By Katie Comery, Senior Writer at The Writer
2020 was the year of the Very Sincere Brand Message. And it didn’t take long for us all to tire of hearing the words ‘we’re committed to your safety in these unprecedented times’. We heard it from our energy providers. From our gyms. From that clothing website, we only subscribed to for the 10% discount.
Fast-forward almost a year, and those messages are falling on increasingly cynical ears. The sheer volume of messages from brands flooding our inboxes and news feeds has made consumers keenly aware of the words that brands are using.
When the messages companies were putting out around Coronavirus felt samey, people noticed – 2/3 of people, according to a YouGov poll. They noticed, too, when responses to the Black Lives Matter movement sounded hollow – as someone brilliantly satirized on Twitter with a templated brand message.
The words businesses are using are under a microscope.
And that means brands need to make sure that what they’re saying – and how they’re saying it – stands up to scrutiny. Consumers can’t be fobbed off with corporate waffle, or satisfied by lofty statements that only pay lip service to major social issues.
So how do you make sure your words are fit for purpose, no matter what 2021 throws at us?
Get your (messaging) house in order
If it’s been a while since you did some soul searching about what you really stand for, and rewrote your messaging to match, then now’s the time.
Find the people in your business who are great at articulating why you exist – it might be a brilliant sales lead, or the customer service agent who’s been around forever – and get the ideas out of their heads. See your brand purpose as the north star of your messaging, and start there – with everything else you write flowing out from it. Having that one consistent way of setting out who you are and what you stand for will help anything from web copy to internal comms feel more solid and authentic.
Use precise, direct words – not euphemisms
‘I help people find things’ – that was Larry Page’s response when someone asked him what he did at Google. Or look at ‘To improve life here, extend life to there, and find life beyond’ – NASA’s vision.
Both of these ideas resonate with us as readers because they use simple, concrete words – and your messages need to do the same.
That applies to your broader brand storytelling, as well as the stances you’re taking on particular issues. The vague, woolly language feels corporate, and signals to people that you don’t really mean what you say. Compare a lot of brand responses to the Black Lives Matter movement (‘with everything going on… the ongoing situation…’) to the stark directness of Ben & Jerry’s statement: ‘we must dismantle white supremacy.

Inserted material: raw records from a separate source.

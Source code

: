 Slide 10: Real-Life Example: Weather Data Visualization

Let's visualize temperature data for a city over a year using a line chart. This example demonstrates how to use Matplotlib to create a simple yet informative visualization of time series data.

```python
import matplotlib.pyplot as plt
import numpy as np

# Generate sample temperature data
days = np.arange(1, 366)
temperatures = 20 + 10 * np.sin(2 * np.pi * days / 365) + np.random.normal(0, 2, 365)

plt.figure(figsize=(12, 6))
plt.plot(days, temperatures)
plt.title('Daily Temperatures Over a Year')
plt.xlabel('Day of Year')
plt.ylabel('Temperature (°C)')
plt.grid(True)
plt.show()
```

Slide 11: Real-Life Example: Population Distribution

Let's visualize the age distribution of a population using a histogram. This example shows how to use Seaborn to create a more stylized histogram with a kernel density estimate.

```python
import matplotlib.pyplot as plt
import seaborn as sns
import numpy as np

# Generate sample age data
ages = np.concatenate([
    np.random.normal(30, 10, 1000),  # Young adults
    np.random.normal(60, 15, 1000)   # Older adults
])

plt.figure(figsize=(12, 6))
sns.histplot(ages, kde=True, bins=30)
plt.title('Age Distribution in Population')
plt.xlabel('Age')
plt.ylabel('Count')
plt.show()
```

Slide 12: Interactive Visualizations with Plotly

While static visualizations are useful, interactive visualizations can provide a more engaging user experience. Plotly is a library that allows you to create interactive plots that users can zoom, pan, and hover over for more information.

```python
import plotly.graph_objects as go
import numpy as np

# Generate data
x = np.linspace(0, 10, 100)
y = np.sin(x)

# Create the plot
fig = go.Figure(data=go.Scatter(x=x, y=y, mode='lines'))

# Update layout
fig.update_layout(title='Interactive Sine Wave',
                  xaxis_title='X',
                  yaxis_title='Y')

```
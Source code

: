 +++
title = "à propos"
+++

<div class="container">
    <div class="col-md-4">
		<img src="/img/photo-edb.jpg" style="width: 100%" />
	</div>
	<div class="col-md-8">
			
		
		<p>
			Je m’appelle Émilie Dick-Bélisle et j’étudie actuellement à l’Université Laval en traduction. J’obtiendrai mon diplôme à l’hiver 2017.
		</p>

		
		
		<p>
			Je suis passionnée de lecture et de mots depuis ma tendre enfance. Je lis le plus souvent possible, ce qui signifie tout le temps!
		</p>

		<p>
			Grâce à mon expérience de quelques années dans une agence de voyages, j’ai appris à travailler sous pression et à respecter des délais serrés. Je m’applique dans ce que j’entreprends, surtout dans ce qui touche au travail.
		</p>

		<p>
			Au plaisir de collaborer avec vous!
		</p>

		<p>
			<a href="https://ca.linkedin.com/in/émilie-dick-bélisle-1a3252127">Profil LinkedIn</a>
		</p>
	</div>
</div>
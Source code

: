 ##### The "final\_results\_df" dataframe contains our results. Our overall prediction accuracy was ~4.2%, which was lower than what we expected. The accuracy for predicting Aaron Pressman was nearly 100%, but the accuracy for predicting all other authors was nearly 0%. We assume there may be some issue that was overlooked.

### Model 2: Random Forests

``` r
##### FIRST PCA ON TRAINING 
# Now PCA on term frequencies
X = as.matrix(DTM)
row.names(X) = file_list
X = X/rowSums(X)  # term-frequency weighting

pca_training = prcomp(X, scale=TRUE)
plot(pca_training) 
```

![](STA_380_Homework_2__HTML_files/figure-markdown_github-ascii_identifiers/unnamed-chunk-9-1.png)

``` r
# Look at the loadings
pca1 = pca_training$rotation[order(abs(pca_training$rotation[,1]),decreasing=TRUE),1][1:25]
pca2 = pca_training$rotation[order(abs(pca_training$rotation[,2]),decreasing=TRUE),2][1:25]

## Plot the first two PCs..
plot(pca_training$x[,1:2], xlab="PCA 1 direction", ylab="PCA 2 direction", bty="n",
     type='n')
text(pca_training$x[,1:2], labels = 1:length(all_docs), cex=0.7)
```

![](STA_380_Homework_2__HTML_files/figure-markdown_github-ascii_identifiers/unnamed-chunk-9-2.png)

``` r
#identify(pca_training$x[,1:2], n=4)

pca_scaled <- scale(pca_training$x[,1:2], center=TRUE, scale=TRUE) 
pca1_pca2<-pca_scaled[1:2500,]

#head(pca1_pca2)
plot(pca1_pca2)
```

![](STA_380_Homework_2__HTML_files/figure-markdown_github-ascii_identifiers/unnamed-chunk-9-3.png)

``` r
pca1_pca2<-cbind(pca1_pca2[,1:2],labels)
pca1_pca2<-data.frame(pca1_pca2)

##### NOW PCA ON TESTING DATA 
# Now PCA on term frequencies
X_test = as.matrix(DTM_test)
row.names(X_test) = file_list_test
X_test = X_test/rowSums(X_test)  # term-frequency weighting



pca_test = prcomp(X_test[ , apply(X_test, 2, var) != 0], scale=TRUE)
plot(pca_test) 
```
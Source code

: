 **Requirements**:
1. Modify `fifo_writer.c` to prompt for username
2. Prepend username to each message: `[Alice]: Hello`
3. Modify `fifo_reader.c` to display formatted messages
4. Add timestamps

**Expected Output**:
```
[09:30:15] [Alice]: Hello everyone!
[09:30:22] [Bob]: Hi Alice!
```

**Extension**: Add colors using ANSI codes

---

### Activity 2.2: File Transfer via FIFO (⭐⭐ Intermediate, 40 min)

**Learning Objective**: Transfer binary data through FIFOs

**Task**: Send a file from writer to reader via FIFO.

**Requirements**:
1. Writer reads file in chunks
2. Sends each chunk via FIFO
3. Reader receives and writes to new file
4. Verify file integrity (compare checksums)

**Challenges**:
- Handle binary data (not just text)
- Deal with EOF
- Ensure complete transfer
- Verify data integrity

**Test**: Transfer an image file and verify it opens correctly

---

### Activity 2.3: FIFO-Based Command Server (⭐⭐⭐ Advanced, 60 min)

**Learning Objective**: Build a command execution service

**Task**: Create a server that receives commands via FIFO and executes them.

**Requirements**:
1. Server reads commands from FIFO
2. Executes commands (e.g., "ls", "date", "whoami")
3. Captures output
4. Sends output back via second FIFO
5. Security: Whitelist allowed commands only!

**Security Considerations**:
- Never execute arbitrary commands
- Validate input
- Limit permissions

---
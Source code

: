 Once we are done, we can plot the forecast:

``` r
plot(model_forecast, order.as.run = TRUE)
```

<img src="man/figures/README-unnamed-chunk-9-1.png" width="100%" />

Less conversation, more action
Pioneering, brilliant, trailblazing, passionate. Subjective adjectives like these are a telltale sign that your message is reading as empty. Instead, you need to be able to prove that you’re all those things – with something solid to back up anything you say.
Of course, that’s not a problem that can be fixed by your language alone – it means investment and time spent on the causes you care about. But your language can help you get that message across in a way that feels solid.
Every time you make some kind of claim in your writing, imagine your most cynical reader looking over your shoulder, saying ‘Prove it!’ And swap the adjectives for clear, practical proof points instead. You’ll build trust and avoid the eye-rolls that those empty statements induce.
Stop hedging your bets
There are two words that will kill the authenticity of any statement you make about what your brand believes in: ‘committed to’.
‘We are committed to tackling climate change…’ ‘We are committed to our employees’ wellbeing’. It’s an example of hedging language, words we use to soften our message when we’re nervous about claiming things outright. (See also: aim to… where possible…) These kinds of words tell your reader that you’re not doing much – you’re just thinking about it.
So cut straight to the part where you tell people what you’re doing: ‘Here’s how we’re tackling climate change.’
As 2021 unfolds, there’ll be new clichés – a new class of now more than ever, empty words that make us cringe or switch off. But that particularly bright spotlight that brand words are under right now is also a big opportunity. An opportunity to take stock of your writing, and make sure it’s working as hard for you as it should be. The words you use have the power to move your readers, change their minds, show them what you’ll fight for. What will yours say about you?